The virus’s origin has become a flash point in the pandemic and ratcheted up tensions between the U.S. and China. President Donald Trump has escalated efforts to attach blame to China as U.S. pandemic deaths pass 66,000.
“I’ve seen what the intelligence community has said,” said Pompeo. “I have no reason to believe that they’ve got it wrong.” Pompeo declined to say whether the Chinese intentionally released the virus.
Trump and his aides sharpened their criticism of Beijing last week, demanding answers about the virus’s origin. The president tweeted Friday that some U.S. television networks are “Chinese puppets,” while his super-political action committee unleashed anti-China ads.

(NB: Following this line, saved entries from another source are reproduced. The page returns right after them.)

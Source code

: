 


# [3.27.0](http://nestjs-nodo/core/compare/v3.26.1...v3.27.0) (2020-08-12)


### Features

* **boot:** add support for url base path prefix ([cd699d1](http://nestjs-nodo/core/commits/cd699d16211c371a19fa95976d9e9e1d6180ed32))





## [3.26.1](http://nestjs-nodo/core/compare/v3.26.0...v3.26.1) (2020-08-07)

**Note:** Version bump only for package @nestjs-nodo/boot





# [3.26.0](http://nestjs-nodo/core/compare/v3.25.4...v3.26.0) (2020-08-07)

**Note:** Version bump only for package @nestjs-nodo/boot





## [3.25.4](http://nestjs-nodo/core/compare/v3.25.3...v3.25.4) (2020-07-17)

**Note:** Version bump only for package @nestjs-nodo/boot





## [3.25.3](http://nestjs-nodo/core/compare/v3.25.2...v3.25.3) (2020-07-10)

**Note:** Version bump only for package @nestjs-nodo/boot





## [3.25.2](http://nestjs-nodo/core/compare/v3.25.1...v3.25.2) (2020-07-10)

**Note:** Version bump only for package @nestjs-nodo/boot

“China behaved like authoritarian regimes do, attempted to conceal and hide and confuse,” Pompeo said on ABC. “It employed the World Health Organization as a tool to do the same.”
The secretary said China continued to block access by health experts from the WHO, as well as U.S. scientists, from getting access to samples of the virus needed for study.
“This is an ongoing threat, an ongoing pandemic,” Pompeo said. “The Chinese Communist Party continues to block access to the Western world, the world’s best scientists, to figure out exactly what happened.”